(Rendered images with source text)
---*---
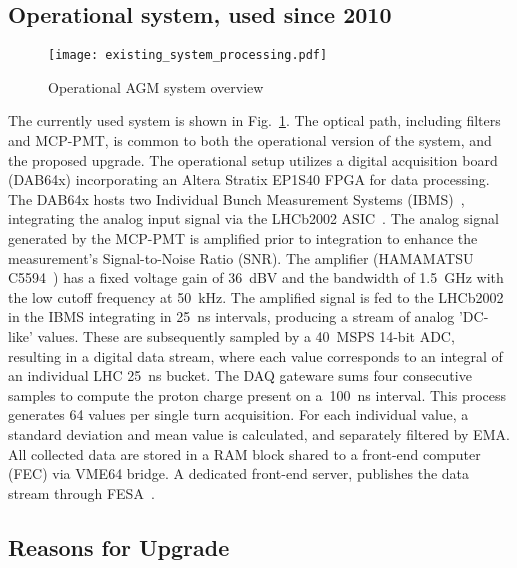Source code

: \subsection{Operational system, used since 2010}
\begin{figure}[!tbh]
    \centering
    \texttt{[image: existing\_system\_processing.pdf]}
    \caption{Operational AGM system overview}
    \label{fig:current_system_processing}
\end{figure}

The currently used system is shown in Fig.~\ref{fig:current_system_processing}.
%
The optical path, including filters and MCP-PMT, is common to both the operational version of the system, and the proposed upgrade.
The operational setup utilizes a digital acquisition board (DAB64x) incorporating an Altera Stratix EP1S40 FPGA for data processing.
%
The DAB64x hosts two Individual Bunch Measurement Systems (IBMS)~\cite{ibms}, integrating the analog input signal via the LHCb2002 ASIC~\cite{lhcb_asic}.
%
The analog signal generated by  the MCP-PMT is amplified  prior to integration to  enhance the measurement's Signal-to-Noise Ratio  (SNR).
%
The amplifier (HAMAMATSU C5594~\cite{bsra_first_operation}) has a fixed voltage gain of \SI{36}{dBV} and the bandwidth of \SI{1.5}{GHz} with the low cutoff frequency at \SI{50}{kHz}.
%
The amplified signal is fed to the LHCb2002 in the IBMS integrating in \SI{25}{\nano\second} intervals, producing a stream of analog  'DC-like' values.
%
These are subsequently sampled by a \SI{40}{MSPS} 14-bit ADC, resulting in a digital data stream, where each value corresponds to an integral of an individual LHC \SI{25}{ns} bucket.
%
The DAQ gateware sums four consecutive samples to compute the
proton charge present on a~\SI{100}{ns} interval.
%
This process generates 64 values per single turn acquisition.
%
For each individual value, a standard deviation and mean value is calculated, and separately filtered by EMA. 
%
All collected data are stored in a RAM block shared to a front-end computer (FEC) via VME64 bridge.
%
A dedicated  front-end  server, publishes the data stream through FESA~\cite{fesa}.


\subsection{Reasons for Upgrade}

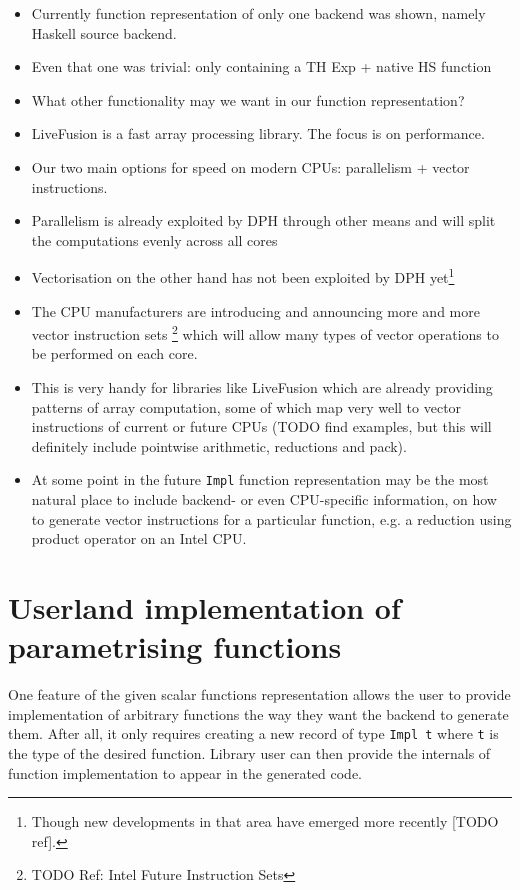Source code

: \documentclass[preamble.tex]{subfiles}
\begin{document}
\begin{itemize}
\item Currently function representation of only one backend was shown, namely Haskell source backend.
\item Even that one was trivial: only containing a TH Exp + native HS function
\item What other functionality may we want in our function representation?
\item LiveFusion is a fast array processing library. The focus is on performance.
\item Our two main options for speed on modern CPUs: parallelism + vector instructions.
\item Parallelism is already exploited by DPH through other means and will split the computations evenly across all cores
\item Vectorisation on the other hand has not been exploited by DPH yet\footnote{Though new developments in that area have emerged more recently [TODO ref].}
\item The CPU manufacturers are introducing and announcing more and more vector instruction sets \footnote{TODO Ref: Intel Future Instruction Sets} which will allow many types of vector operations to be performed on each core.
\item This is very handy for libraries like LiveFusion which are already providing patterns of array computation, some of which map very well to vector instructions of current or future CPUs (TODO find examples, but this will definitely include pointwise arithmetic, reductions and pack).
\item At some point in the future \texttt{Impl} function representation may be the most natural place to include backend- or even CPU-specific information, on how to generate vector instructions for a particular function, e.g. a reduction using product operator on an Intel CPU.
\end{itemize}

\section{Userland implementation of parametrising functions}

One feature of the given scalar functions representation allows the user to provide implementation of arbitrary functions the way they want the backend to generate them. After all, it only requires creating a new record of type \texttt{Impl t} where \texttt{t} is the type of the desired function. Library user can then provide the internals of function implementation to appear in the generated code.
\end{document}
---*---
EXERCISE REQUIREMENTS — Please write out exactly, and only, the lines from the beginning of the entries through the line containing "The optical path, including", including both and skipping all pictures.

SOLUTION TO THE EXERCISE —
Source code

: \subsection{Operational system, used since 2010}
\begin{figure}[!tbh]
    \centering
    \texttt{[image: existing\_system\_processing.pdf]}
    \caption{Operational AGM system overview}
    \label{fig:current_system_processing}
\end{figure}

The currently used system is shown in Fig.~\ref{fig:current_system_processing}.
%
The optical path, including filters and MCP-PMT, is common to both the operational version of the system, and the proposed upgrade.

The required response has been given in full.